Kalau menilik poin pertama, lalu kita
melihat fakta lapangan adanya Warga Negara Indonesia yang dengan
kesadarannya sendiri pergi ke Syriah lalu membakar passport mereka dan
ingin kembali ke Tanah Air untuk kemudian membuat keresahan, kalau
posisi mereka di luar negeri, pencabutan kewarganegaraan bisa saja
dilakukan. Dengan catatan, pihak ISIS bisa menjamin kewarganegaraan baru
bagi mereka. Tetapi jika posisi mereka didalam negeri, hanya pencabutan
passport yang bisa dilakukan. Kalau pencabutan kewarganegaraan mereka
yang posisinya didalam negeri, lalu mereka harus dideportasi kemana? Ke
laut untuk ditenggelamkan? Kan tidak mungkin.
Lalu untuk poin kedua, kenapa hal ini
harus menjadi isu yang berkepanjangan? Kalau kekhawatirannya timbul
praktis serupa seperti dimasa lalu dimana TNI melakukan penghilangan
orang secara paksa, saya rasa dijaman era Jokowi, Presiden Jokowi
sendiri, tidak akan pernah membiarkan ini terjadi. Saya yakin Pakde akan
sangat menjaga HAM.
Untuk poin ketiga, lagi-lagi hal ini
sangat bisa dibicarakan. Namun kalau say pribadi melihat, ketika
seseorang memutuskan untuk menganut ideologi teroris, kemungkin
seseorang untuk tidak lagi menjadi teroris, sangatlah kecil walaupun
kemungkinan untuk tobat itu selalu ada.
Poin keempat, menurut saya ini berhubungan
dengan apa yang Tito Karnavian usulkan pada DPR tentang pasal Khusus
pencegahan awal. Kalau yang dipermasalahkan adalah tidak disebutkannya
“tempat tertentu” itu kan bisa diatur kemudian, tergantung seberapa
bahayanya orang yang ditangkap. Kenapa harus jadi alasan keterlambatan
pengesahan.
Sungguh menjadi tanda tanya besar, kenapa
DPR begitu lelet merampungkan UU Anti-Teroris ini. Padahal disaat yang
bersamaan, sejumlah aksi teror terjadi di Indonesia dan WNI dalam jumlah
besar pulang dari Suriah, yang sebagian diduga sebagai bagian dari
ISIS. Aparat penegak hukum banyak yang mengeluh karena tak adanya payung
hukum yang cukup dalam menindak mereka dan ini membebani tugas mereka.
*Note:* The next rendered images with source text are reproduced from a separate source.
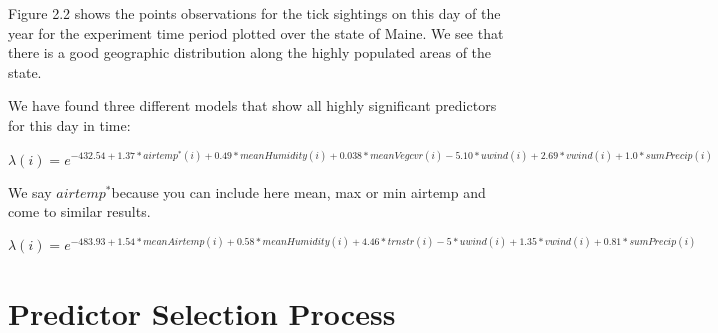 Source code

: \noindent Figure 2.2 shows the points observations for the tick sightings on this day of the year for the experiment time period plotted over the state of Maine. We see that there is a good geographic distribution along the highly populated areas of the state. \newline

\noindent We have found three different models that show all highly significant predictors for this day in time:

\begin{equation}
\lambda(i) = e^{-432.54 + 1.37*airtemp^*(i) + 0.49*meanHumidity(i) + 0.038*meanVegcvr(i) - 5.10*uwind(i) + 2.69*vwind(i) + 1.0*sumPrecip(i) }
\end{equation}

\noindent We say $airtemp^* $because you can include here mean, max or min airtemp and come to similar results.


\begin{equation}
\lambda(i) = e^{-483.93 + 1.54*meanAirtemp(i) + 0.58*meanHumidity(i) + 4.46*trnstr(i) - 5*uwind(i) + 1.35*vwind(i) + 0.81*sumPrecip(i) }
\end{equation}
\newline


\section{Predictor Selection Process}

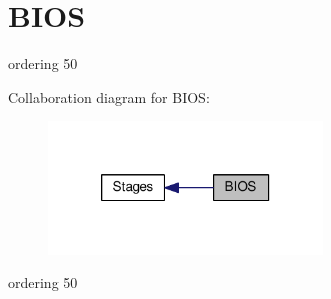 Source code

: \hypertarget{group__BIOS}{\section{B\-I\-O\-S}
\label{group__BIOS}
}


ordering 50  


Collaboration diagram for B\-I\-O\-S\-:
\nopagebreak
\begin{figure}[H]
\begin{center}
\leavevmode
\includegraphics[width=206pt]{group__BIOS}
\end{center}
\end{figure}
ordering 50  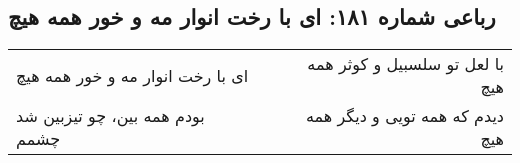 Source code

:\begin{center}
\section*{رباعی شماره ۱۸۱: ای با رخت انوار مه و خور همه هیچ}
\label{sec:sh181}
\begin{longtable}{l p{0.5cm} r}
ای با رخت انوار مه و خور همه هیچ
&&
با لعل تو سلسبیل و کوثر همه هیچ
\\
بودم همه بین، چو تیزبین شد چشمم
&&
دیدم که همه تویی و دیگر همه هیچ
\\
\end{longtable}
\end{center}
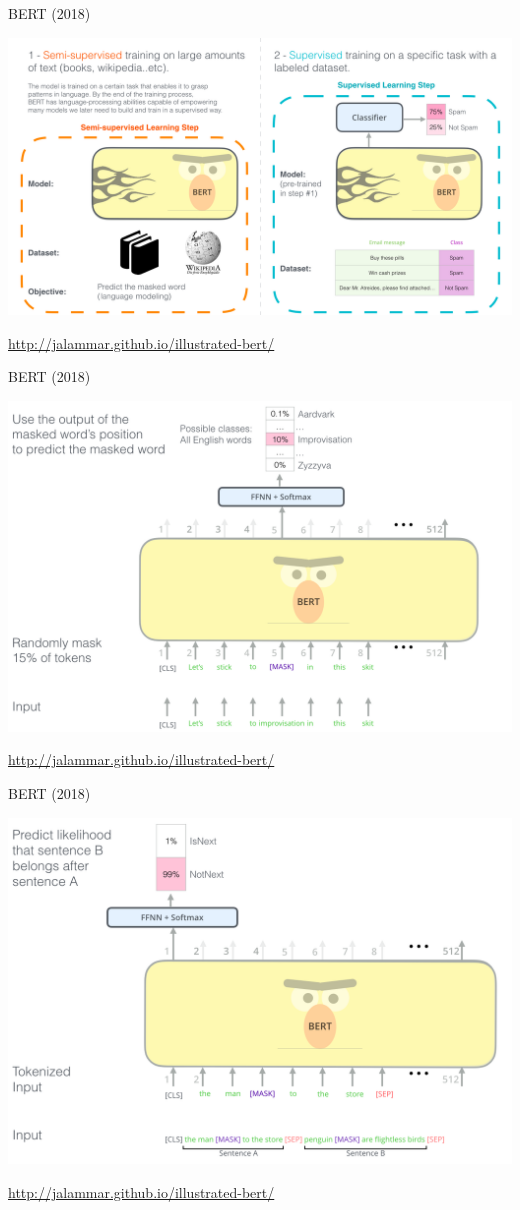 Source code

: \documentclass[notes,12pt, aspectratio=169]{beamer}
\begin{document}
\begin{frame}{BERT (2018)}
\begin{center}
	\includegraphics[width=0.8\linewidth]{BERT_stud}
\end{center}
\vfill
\footnotesize
{\color{blue} \url{http://jalammar.github.io/illustrated-bert/}}
\end{frame}


\begin{frame}{BERT (2018)}
\begin{center}
	\includegraphics[width=0.7\linewidth]{pre_train_bert}
\end{center}
\vfill
\footnotesize
{\color{blue} \url{http://jalammar.github.io/illustrated-bert/}}
\end{frame}


\begin{frame}{BERT (2018)}
\begin{center}
	\includegraphics[width=0.65\linewidth]{bert_sent}
\end{center}
\vfill
\footnotesize
{\color{blue} \url{http://jalammar.github.io/illustrated-bert/}}
\end{frame}
\end{document}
Disisi lain, tenggat waktu atau akhir masa
sidang di DPR RI yakni tanggal 28 Juli 2017. Jika sampai tanggal yang
ditentukan tersebut, RUU Anti Teroris ini masih juga belum disahkan,
apakah mahasiswa juga harus turun kejalan?
Secara terpisah, mantan Ketua
Badan Penanggulangan Terorisme atau BNPT, Ansyaad Mbai, mengatakan
“Keterlibatan Militer sebetulnya bukan masalah. hanya diputar-putar
saja. Ini memang politis dan yang bikin politis, ya, para politikus itu.
Kalau TNI-Polri saya yakin nggak ada masalah”
Bener kan kata saya? Apakah keleletan mensahkan RUU Anti Teroris adalah suatu kesengajaan??